Caravaggio: Painter of Miracles (Eminent Lives) by Francine Prose
NBA finalist Francine Prose takes on a great artist whose life was brief and paradoxical, more loathed in his own time than any modern artist since. This is a study of why revolutionary art can be reviled in its own time and revered in another.
Building on a biographical tradition that can be traced back to Aubrey's 'Brief Lives', Dr Johnson's 'Lives of the Poets' and Lytton Strachey's 'Eminent Victorians', this exciting and ground-breaking new series pairs great biographers, historians and novelists with iconic subjects, the writing bristling with original and distinctive points of view.
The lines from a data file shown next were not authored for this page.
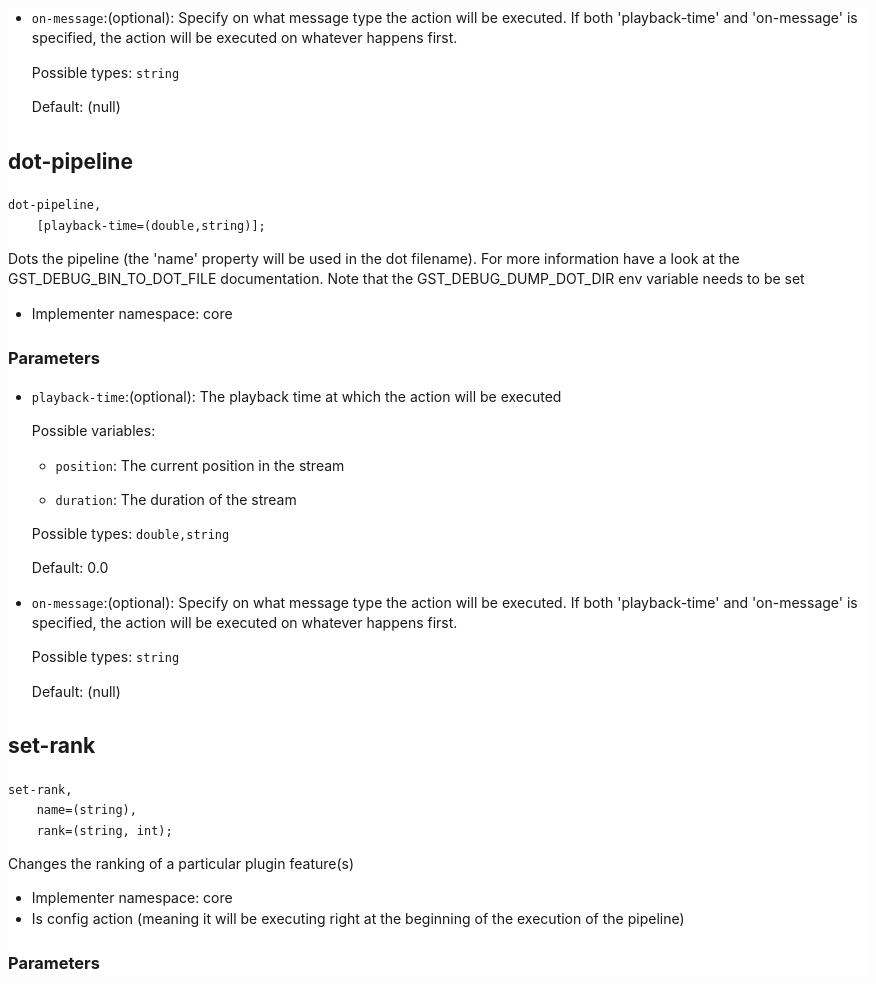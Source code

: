 * `on-message`:(optional): Specify on what message type the action will be executed.
 If both 'playback-time' and 'on-message' is specified, the action will be executed
 on whatever happens first.

  Possible types: `string`

  Default: (null)

## dot-pipeline


``` validate-scenario
dot-pipeline,
    [playback-time=(double,string)];
```

Dots the pipeline (the 'name' property will be used in the dot filename).
For more information have a look at the GST_DEBUG_BIN_TO_DOT_FILE documentation.
Note that the GST_DEBUG_DUMP_DOT_DIR env variable needs to be set
 * Implementer namespace: core

### Parameters

* `playback-time`:(optional): The playback time at which the action will be executed

  Possible variables:

  * `position`: The current position in the stream

  * `duration`: The duration of the stream

  Possible types: `double,string`

  Default: 0.0

* `on-message`:(optional): Specify on what message type the action will be executed.
 If both 'playback-time' and 'on-message' is specified, the action will be executed
 on whatever happens first.

  Possible types: `string`

  Default: (null)

## set-rank


``` validate-scenario
set-rank,
    name=(string),
    rank=(string, int);
```

Changes the ranking of a particular plugin feature(s)
 * Implementer namespace: core
 * Is config action (meaning it will be executing right at the beginning of the execution of the pipeline)

### Parameters
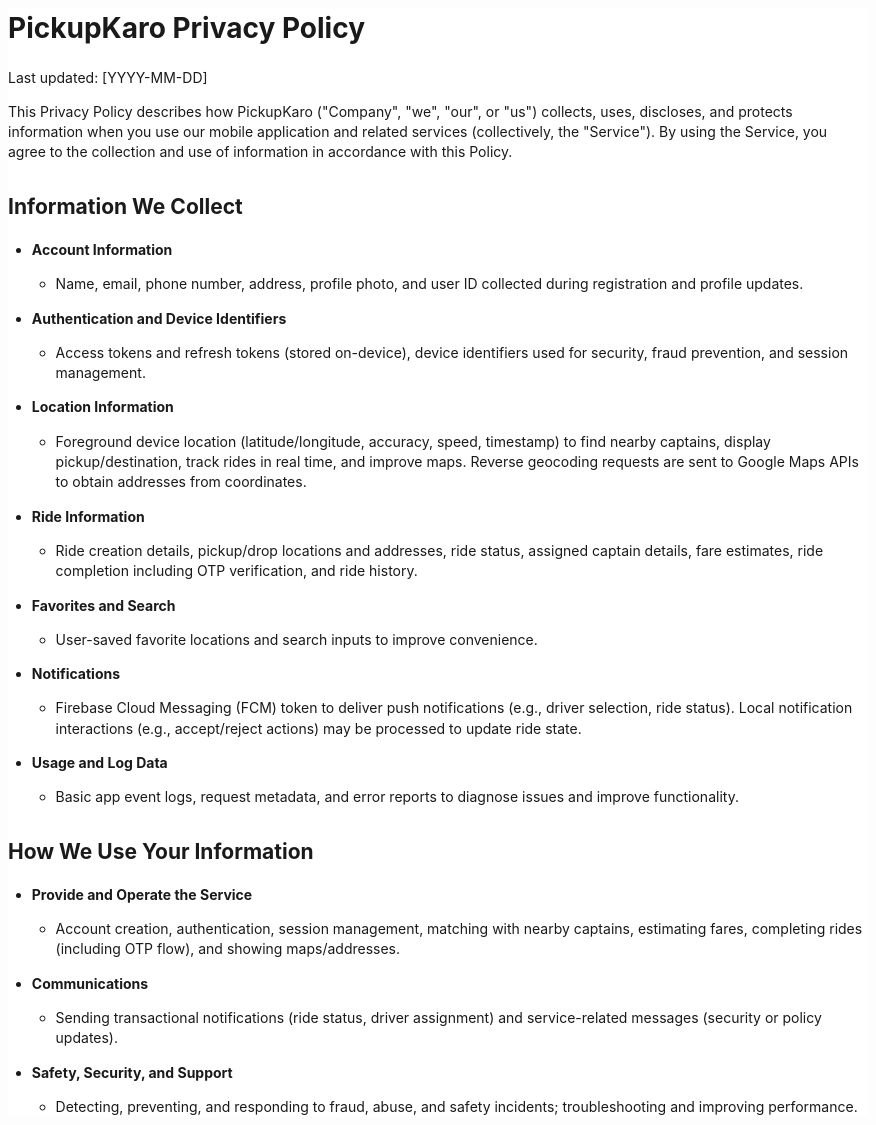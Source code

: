 # PickupKaro Privacy Policy

Last updated: [YYYY-MM-DD]

This Privacy Policy describes how PickupKaro ("Company", "we", "our", or "us") collects, uses, discloses, and protects information when you use our mobile application and related services (collectively, the "Service"). By using the Service, you agree to the collection and use of information in accordance with this Policy.

## Information We Collect

- **Account Information**
  - Name, email, phone number, address, profile photo, and user ID collected during registration and profile updates.

- **Authentication and Device Identifiers**
  - Access tokens and refresh tokens (stored on-device), device identifiers used for security, fraud prevention, and session management.

- **Location Information**
  - Foreground device location (latitude/longitude, accuracy, speed, timestamp) to find nearby captains, display pickup/destination, track rides in real time, and improve maps. Reverse geocoding requests are sent to Google Maps APIs to obtain addresses from coordinates.

- **Ride Information**
  - Ride creation details, pickup/drop locations and addresses, ride status, assigned captain details, fare estimates, ride completion including OTP verification, and ride history.

- **Favorites and Search**
  - User-saved favorite locations and search inputs to improve convenience.

- **Notifications**
  - Firebase Cloud Messaging (FCM) token to deliver push notifications (e.g., driver selection, ride status). Local notification interactions (e.g., accept/reject actions) may be processed to update ride state.

- **Usage and Log Data**
  - Basic app event logs, request metadata, and error reports to diagnose issues and improve functionality.

## How We Use Your Information

- **Provide and Operate the Service**
  - Account creation, authentication, session management, matching with nearby captains, estimating fares, completing rides (including OTP flow), and showing maps/addresses.

- **Communications**
  - Sending transactional notifications (ride status, driver assignment) and service-related messages (security or policy updates).

- **Safety, Security, and Support**
  - Detecting, preventing, and responding to fraud, abuse, and safety incidents; troubleshooting and improving performance.
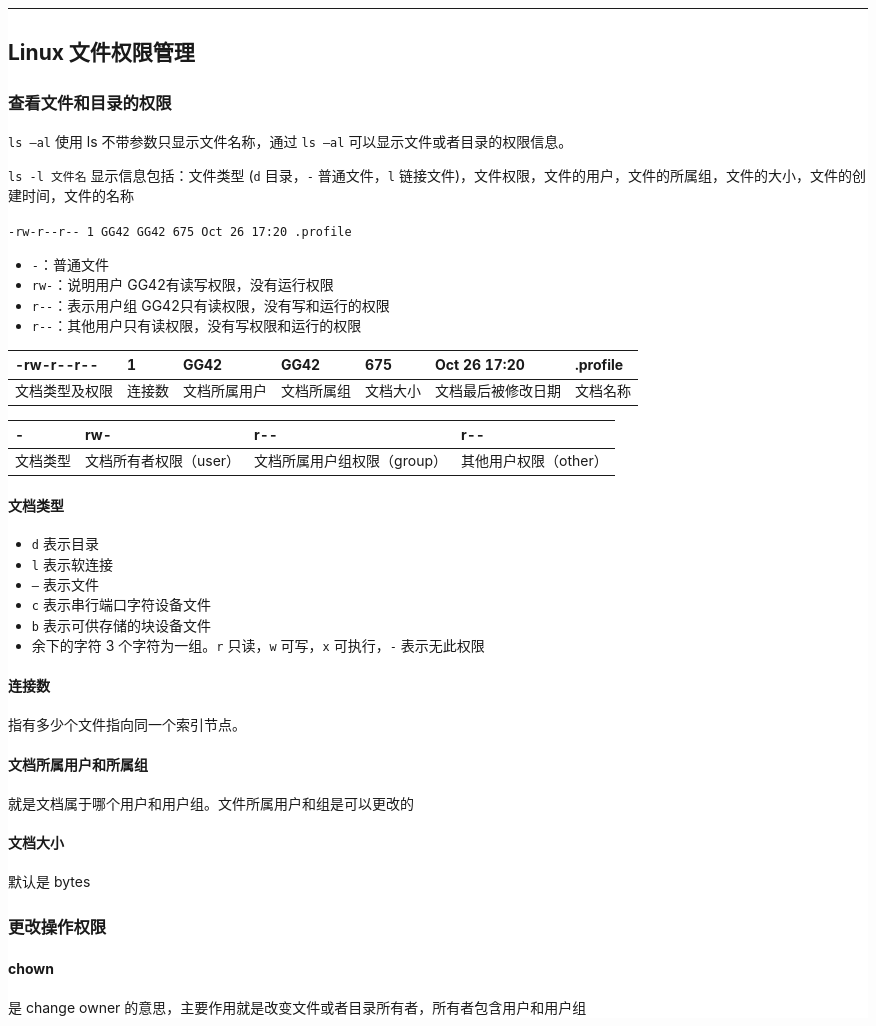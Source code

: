 ------



## Linux 文件权限管理

### 查看文件和目录的权限

`ls –al` 使用 ls 不带参数只显示文件名称，通过 `ls –al` 可以显示文件或者目录的权限信息。

`ls -l 文件名` 显示信息包括：文件类型 (`d` 目录，`-` 普通文件，`l` 链接文件)，文件权限，文件的用户，文件的所属组，文件的大小，文件的创建时间，文件的名称

```
-rw-r--r-- 1 GG42 GG42 675 Oct 26 17:20 .profile
```

- `-`：普通文件
- `rw-`：说明用户 GG42有读写权限，没有运行权限
- `r--`：表示用户组 GG42只有读权限，没有写和运行的权限
- `r--`：其他用户只有读权限，没有写权限和运行的权限

| -rw-r--r--     | 1      | GG42         | GG42       | 675      | Oct 26 17:20       | .profile |
| :------------- | :----- | :----------- | :--------- | :------- | :----------------- | :------- |
| 文档类型及权限 | 连接数 | 文档所属用户 | 文档所属组 | 文档大小 | 文档最后被修改日期 | 文档名称 |

| -        | rw-                    | r--                         | r--                   |
| :------- | :--------------------- | :-------------------------- | :-------------------- |
| 文档类型 | 文档所有者权限（user） | 文档所属用户组权限（group） | 其他用户权限（other） |

#### 文档类型

- `d` 表示目录
- `l` 表示软连接
- `–` 表示文件
- `c` 表示串行端口字符设备文件
- `b` 表示可供存储的块设备文件
- 余下的字符 3 个字符为一组。`r` 只读，`w` 可写，`x` 可执行，`-` 表示无此权限

#### 连接数

指有多少个文件指向同一个索引节点。

#### 文档所属用户和所属组

就是文档属于哪个用户和用户组。文件所属用户和组是可以更改的

#### 文档大小

默认是 bytes

### 更改操作权限

#### chown

是 change owner 的意思，主要作用就是改变文件或者目录所有者，所有者包含用户和用户组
Francine Prose's life of Caravaggio evokes the genius of this great artist through a brilliant reading of his paintings. Caravaggio defied the aesthetic conventions of his time; his use of ordinary people, realistically portrayed - street boys, prostitutes, the poor, the aged - was a profound and revolutionary innovation that left its mark on generations of artists. His insistence on painting from nature, on rendering the emotional truth of experience, whether religious or secular, makes him an artist who speaks across the centuries to our own time.
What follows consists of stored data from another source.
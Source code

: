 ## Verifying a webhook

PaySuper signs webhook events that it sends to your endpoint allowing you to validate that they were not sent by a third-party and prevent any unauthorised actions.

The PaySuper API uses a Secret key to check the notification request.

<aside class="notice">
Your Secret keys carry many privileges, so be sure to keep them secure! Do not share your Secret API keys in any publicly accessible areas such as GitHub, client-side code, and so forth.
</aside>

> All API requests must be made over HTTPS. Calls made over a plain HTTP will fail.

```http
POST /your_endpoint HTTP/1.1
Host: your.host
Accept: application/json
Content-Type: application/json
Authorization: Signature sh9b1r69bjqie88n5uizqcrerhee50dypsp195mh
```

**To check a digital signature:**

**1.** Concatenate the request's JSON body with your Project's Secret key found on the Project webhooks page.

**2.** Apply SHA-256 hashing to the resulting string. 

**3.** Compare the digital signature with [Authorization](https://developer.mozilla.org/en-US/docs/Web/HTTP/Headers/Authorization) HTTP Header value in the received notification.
Born in 1571 near Milan, Michelangelo Merisi (da Caravaggio) moved to Rome when he was 21 years old. He became a brilliant and successful artist, protected by the influential Cardinal del Monte and other patrons. But he was also a man of the streets who couldn't seem to free himself from its brawls and vendettas. In 1606 he fled Rome, apparently after killing another man in a dispute. He spent his last years in exile, at once celebrated for his art and tormented by his enemies. Through it all, he produced masterpieces of astonishing complexity and power. Eventually he received a pardon from the Pope, only to die, in mysterious circumstances, on the way back to Rome in 1610. Francine Prose presents the brief but tumultuous life of one of the greatest of all painters with passion and acute sensitivity.